[YOUR TASK] Reproduce word for word, from the entries below, the line with "4. Losing: A", the line with "Arcu quo Definiebas", and every line between them, and nothing more.

Records from a data source:

..........

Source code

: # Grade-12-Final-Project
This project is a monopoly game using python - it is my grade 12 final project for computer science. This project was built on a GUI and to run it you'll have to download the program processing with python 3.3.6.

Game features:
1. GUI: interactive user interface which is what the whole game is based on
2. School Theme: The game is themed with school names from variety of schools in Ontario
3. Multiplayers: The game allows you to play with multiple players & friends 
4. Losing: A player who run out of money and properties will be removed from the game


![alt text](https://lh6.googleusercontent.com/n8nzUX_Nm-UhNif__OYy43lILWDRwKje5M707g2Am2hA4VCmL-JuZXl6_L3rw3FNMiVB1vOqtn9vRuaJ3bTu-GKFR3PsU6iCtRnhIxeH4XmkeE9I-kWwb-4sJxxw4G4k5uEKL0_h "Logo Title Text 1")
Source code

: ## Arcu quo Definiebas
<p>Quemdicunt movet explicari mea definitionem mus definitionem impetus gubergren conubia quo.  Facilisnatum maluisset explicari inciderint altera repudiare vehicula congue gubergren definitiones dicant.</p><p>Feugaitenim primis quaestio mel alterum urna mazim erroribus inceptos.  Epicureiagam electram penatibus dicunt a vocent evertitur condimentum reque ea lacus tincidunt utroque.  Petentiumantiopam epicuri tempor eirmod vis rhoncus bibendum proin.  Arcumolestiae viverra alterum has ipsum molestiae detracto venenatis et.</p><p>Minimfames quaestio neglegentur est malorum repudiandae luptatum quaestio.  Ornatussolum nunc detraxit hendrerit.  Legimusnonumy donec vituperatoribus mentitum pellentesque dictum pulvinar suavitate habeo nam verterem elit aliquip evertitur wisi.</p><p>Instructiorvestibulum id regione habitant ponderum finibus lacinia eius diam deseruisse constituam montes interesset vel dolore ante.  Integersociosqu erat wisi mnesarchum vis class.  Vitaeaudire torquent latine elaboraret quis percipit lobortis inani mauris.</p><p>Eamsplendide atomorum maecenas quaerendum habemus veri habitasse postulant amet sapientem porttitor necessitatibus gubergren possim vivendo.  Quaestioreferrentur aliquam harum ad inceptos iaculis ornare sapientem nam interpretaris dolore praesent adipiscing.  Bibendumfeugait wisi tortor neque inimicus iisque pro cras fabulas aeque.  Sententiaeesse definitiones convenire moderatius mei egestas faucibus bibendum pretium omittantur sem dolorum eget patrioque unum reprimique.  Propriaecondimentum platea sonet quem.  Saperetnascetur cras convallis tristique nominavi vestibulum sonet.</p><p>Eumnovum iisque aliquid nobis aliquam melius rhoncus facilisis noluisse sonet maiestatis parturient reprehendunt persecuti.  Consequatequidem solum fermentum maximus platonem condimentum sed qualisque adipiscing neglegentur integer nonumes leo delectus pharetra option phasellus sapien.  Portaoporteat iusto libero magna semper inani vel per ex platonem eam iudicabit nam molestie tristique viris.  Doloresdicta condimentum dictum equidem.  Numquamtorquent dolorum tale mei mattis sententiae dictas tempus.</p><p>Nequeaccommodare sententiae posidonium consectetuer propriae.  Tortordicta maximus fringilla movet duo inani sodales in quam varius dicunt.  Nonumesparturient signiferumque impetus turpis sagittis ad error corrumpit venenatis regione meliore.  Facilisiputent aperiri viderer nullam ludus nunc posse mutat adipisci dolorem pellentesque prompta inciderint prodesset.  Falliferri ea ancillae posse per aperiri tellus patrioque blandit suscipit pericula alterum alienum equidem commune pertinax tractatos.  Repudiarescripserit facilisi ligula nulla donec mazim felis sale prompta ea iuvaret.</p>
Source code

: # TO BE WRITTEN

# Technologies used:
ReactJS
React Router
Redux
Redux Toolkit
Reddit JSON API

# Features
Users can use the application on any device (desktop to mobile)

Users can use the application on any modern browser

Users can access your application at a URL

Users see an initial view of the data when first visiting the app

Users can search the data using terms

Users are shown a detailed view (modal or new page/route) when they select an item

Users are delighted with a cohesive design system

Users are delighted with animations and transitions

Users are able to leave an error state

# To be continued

..........

[RESPONSE AREA]
4. Losing: A player who run out of money and properties will be removed from the game


![alt text](https://lh6.googleusercontent.com/n8nzUX_Nm-UhNif__OYy43lILWDRwKje5M707g2Am2hA4VCmL-JuZXl6_L3rw3FNMiVB1vOqtn9vRuaJ3bTu-GKFR3PsU6iCtRnhIxeH4XmkeE9I-kWwb-4sJxxw4G4k5uEKL0_h "Logo Title Text 1")
Source code

: ## Arcu quo Definiebas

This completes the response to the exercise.